§ What the task asks: The answer is the number of lines in the data that contain the word "рідини"; give it alone.

START The records

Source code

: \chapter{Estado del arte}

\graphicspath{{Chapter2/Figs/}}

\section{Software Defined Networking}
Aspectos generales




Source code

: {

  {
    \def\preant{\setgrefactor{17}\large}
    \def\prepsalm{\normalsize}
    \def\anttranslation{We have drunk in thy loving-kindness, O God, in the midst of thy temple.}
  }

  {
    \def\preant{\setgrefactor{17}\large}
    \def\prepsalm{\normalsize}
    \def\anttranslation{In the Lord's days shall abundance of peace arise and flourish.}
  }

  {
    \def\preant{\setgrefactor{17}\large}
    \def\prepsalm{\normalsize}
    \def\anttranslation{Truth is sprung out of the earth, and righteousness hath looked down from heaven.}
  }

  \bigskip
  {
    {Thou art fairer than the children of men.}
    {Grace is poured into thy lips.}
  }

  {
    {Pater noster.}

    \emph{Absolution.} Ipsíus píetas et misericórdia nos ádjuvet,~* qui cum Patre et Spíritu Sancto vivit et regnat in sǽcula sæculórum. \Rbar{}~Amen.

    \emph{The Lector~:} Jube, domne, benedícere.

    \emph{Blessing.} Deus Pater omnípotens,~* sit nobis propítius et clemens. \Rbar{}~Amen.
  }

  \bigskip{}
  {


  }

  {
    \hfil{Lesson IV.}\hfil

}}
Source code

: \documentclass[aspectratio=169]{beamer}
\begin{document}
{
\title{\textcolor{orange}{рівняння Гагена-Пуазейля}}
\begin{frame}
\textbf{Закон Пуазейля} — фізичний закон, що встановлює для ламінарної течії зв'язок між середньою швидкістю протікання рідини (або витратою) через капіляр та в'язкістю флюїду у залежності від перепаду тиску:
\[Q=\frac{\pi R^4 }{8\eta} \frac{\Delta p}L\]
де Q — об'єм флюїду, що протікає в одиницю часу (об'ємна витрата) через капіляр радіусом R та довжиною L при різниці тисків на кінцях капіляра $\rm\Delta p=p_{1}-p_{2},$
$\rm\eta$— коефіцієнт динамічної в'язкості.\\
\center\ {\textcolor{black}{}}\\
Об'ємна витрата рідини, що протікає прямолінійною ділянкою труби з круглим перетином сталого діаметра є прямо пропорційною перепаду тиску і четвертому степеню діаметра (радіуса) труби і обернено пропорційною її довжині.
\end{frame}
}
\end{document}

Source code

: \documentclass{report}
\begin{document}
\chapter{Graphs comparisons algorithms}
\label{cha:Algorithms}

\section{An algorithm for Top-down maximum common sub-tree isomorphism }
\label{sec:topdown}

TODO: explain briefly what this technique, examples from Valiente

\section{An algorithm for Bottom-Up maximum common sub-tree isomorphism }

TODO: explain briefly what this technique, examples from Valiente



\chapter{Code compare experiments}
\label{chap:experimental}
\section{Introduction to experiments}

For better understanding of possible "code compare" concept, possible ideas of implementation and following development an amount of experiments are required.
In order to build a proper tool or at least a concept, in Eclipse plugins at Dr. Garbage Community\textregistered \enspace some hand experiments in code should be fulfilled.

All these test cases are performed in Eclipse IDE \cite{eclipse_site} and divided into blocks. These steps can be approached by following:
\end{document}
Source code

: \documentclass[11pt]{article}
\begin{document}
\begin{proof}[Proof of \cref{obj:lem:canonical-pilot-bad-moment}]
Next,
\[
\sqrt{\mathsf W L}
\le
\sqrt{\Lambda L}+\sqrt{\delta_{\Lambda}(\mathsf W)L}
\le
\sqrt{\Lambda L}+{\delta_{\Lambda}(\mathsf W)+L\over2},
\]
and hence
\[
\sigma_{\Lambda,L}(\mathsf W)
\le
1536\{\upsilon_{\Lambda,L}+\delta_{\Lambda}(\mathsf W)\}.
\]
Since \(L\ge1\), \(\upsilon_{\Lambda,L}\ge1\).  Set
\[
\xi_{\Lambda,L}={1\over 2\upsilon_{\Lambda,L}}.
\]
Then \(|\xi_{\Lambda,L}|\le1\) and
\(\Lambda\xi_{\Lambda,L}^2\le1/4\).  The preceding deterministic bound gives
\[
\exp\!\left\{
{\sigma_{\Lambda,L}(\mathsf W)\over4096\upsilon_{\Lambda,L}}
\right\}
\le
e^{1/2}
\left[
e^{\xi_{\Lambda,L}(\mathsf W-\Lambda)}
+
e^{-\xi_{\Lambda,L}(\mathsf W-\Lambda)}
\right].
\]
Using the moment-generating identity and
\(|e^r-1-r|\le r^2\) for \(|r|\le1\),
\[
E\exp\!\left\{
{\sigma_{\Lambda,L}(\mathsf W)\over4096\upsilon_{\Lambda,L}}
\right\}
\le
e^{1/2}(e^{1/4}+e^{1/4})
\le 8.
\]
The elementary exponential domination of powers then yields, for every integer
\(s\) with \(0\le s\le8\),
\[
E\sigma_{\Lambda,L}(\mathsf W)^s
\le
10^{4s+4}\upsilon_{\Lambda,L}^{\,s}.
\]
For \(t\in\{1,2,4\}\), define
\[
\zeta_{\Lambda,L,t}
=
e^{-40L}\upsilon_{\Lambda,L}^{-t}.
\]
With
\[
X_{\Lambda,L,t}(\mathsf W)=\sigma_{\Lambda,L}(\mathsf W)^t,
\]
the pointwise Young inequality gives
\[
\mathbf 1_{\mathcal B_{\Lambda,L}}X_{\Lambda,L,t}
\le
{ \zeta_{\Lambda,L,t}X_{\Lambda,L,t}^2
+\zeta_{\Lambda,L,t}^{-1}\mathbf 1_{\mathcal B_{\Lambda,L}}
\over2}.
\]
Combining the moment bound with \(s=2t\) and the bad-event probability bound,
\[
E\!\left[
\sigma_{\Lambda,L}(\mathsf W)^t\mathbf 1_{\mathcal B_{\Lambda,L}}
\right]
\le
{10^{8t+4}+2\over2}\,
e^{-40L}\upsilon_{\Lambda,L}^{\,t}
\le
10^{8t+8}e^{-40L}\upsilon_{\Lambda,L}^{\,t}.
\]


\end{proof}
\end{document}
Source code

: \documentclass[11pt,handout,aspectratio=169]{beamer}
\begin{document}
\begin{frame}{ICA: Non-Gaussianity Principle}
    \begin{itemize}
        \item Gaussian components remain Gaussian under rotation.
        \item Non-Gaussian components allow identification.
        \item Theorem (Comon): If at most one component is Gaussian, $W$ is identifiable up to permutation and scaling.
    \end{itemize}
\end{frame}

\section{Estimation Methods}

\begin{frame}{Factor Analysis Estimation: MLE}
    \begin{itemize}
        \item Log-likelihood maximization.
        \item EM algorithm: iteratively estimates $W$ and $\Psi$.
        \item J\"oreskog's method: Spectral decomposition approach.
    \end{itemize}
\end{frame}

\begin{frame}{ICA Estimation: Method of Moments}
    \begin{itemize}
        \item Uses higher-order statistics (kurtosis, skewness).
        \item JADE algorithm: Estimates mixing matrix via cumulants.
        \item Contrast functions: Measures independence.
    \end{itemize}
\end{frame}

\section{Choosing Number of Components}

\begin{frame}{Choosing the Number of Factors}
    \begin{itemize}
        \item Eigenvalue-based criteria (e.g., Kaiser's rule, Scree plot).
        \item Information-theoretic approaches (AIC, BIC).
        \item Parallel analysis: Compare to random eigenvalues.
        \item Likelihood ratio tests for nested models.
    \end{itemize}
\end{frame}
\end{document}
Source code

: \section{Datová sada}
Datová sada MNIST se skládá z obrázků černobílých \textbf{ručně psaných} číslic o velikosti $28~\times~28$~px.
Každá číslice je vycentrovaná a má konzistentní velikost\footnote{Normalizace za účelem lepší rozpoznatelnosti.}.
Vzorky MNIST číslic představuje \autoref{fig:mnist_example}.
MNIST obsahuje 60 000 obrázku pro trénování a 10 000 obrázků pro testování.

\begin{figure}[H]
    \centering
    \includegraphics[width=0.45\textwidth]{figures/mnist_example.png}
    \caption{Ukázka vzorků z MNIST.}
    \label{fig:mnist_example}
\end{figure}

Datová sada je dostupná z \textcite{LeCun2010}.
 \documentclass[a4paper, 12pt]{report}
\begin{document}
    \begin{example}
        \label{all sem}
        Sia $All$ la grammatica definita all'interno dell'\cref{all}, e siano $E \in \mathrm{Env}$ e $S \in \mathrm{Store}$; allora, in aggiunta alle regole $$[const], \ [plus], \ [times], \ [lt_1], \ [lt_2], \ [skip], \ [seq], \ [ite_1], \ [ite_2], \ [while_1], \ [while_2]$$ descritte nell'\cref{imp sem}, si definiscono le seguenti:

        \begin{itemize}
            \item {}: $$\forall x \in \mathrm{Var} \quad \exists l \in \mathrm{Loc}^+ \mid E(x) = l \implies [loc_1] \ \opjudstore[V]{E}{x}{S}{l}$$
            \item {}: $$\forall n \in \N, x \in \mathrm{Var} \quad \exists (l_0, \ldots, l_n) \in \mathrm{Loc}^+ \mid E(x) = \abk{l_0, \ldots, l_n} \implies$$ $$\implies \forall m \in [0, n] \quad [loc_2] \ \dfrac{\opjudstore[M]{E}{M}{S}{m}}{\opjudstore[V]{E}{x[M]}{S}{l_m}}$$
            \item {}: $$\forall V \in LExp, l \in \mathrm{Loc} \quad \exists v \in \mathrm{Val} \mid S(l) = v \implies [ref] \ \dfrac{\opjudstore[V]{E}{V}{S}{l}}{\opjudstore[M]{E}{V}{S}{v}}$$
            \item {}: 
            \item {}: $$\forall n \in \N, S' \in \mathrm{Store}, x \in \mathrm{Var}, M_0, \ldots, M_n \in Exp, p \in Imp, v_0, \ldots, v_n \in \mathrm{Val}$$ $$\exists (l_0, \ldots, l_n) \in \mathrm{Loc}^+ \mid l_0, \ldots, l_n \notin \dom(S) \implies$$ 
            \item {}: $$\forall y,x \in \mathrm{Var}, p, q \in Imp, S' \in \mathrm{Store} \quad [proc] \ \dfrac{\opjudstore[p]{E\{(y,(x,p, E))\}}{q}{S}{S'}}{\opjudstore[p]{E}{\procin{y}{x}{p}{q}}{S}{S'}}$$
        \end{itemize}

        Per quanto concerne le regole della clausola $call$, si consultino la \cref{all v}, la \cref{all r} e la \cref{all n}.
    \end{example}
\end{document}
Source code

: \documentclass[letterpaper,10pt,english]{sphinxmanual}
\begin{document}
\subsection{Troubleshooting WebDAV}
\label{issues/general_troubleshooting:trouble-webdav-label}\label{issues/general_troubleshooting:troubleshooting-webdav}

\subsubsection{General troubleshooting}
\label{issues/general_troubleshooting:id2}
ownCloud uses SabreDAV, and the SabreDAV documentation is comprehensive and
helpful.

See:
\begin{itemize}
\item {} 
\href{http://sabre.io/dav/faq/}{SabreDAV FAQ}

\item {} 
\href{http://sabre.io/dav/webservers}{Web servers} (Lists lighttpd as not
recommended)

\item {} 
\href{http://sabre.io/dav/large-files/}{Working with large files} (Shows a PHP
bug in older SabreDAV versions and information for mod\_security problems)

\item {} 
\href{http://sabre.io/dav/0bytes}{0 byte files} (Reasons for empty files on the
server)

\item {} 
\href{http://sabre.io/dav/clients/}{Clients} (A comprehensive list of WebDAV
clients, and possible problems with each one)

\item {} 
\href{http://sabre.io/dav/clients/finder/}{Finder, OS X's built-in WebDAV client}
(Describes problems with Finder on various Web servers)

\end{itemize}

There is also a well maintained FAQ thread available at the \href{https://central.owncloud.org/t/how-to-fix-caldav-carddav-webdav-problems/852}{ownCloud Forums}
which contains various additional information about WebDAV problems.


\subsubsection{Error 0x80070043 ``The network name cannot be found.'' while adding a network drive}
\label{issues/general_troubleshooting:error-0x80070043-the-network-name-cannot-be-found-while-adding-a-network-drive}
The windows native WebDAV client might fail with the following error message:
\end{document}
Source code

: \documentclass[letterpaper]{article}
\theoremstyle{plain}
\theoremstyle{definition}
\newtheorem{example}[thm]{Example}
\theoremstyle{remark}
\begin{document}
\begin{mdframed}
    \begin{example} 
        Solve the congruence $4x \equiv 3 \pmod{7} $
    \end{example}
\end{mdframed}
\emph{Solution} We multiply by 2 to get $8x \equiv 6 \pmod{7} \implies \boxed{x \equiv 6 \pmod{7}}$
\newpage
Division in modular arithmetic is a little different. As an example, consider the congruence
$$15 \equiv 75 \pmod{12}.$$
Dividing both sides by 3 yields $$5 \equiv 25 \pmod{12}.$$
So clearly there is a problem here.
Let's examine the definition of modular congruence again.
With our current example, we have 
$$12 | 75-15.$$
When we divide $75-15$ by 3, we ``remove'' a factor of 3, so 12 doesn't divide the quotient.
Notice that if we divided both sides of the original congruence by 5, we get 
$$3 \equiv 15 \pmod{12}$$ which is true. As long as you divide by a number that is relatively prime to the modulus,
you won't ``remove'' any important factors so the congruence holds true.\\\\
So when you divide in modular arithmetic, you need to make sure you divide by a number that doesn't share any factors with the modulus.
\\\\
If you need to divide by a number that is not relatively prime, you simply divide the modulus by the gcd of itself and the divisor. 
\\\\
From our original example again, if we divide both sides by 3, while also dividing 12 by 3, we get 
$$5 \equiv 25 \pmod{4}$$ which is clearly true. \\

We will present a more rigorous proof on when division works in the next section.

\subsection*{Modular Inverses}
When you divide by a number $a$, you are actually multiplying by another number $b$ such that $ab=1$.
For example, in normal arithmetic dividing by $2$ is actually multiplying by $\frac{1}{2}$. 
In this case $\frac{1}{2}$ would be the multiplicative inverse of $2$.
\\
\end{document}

END The records

§ Task solution: 2